Records for this task:
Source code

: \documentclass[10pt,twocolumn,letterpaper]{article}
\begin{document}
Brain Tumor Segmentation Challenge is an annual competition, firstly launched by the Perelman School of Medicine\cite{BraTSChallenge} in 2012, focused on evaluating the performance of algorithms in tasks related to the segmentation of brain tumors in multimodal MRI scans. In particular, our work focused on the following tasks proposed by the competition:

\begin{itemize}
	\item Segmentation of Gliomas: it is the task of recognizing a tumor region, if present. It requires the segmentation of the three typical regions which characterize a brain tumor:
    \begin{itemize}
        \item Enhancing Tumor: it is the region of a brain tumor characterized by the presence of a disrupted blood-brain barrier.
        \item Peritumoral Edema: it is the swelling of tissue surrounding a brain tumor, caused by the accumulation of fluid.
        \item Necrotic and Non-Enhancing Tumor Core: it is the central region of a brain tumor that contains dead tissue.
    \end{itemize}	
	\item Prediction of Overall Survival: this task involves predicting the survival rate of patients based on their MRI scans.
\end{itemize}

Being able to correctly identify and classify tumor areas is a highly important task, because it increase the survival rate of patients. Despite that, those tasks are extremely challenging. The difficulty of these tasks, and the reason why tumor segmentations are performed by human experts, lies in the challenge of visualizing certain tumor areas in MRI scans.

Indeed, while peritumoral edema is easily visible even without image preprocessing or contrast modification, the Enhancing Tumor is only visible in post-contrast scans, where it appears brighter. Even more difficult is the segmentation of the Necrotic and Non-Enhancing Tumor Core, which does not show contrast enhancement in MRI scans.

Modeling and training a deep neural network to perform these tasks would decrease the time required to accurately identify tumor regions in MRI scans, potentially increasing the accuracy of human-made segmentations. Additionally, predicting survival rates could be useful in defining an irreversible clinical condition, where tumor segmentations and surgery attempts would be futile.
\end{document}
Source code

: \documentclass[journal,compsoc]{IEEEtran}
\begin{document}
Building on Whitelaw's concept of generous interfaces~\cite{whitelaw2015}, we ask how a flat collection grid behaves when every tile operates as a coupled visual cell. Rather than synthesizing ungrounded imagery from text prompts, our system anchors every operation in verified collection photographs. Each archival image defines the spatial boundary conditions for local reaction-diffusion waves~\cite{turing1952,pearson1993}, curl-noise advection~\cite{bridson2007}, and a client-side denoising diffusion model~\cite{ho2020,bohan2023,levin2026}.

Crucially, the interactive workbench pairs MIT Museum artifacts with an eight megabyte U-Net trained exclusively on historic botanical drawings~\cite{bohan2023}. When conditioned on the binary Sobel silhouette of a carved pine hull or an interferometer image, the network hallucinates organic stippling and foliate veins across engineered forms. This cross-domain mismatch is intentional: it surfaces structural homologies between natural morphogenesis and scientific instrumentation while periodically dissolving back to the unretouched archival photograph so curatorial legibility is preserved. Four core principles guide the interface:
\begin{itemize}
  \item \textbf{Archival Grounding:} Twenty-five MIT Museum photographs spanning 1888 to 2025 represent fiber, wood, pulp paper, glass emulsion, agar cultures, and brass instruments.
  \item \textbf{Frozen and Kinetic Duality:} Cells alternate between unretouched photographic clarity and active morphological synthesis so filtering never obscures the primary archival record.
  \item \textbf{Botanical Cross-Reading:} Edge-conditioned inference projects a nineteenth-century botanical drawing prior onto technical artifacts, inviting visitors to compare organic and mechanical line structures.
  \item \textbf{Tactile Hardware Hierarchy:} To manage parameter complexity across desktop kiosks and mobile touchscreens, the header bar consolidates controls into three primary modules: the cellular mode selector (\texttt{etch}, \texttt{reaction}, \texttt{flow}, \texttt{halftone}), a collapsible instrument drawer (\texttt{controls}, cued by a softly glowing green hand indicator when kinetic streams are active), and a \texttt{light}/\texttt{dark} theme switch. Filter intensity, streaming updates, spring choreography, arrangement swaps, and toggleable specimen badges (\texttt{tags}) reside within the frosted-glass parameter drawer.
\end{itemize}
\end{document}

Task instructions: Each line above that contains the word "tissue" should be returned.

Output:
        \item Peritumoral Edema: it is the swelling of tissue surrounding a brain tumor, caused by the accumulation of fluid.
        \item Necrotic and Non-Enhancing Tumor Core: it is the central region of a brain tumor that contains dead tissue.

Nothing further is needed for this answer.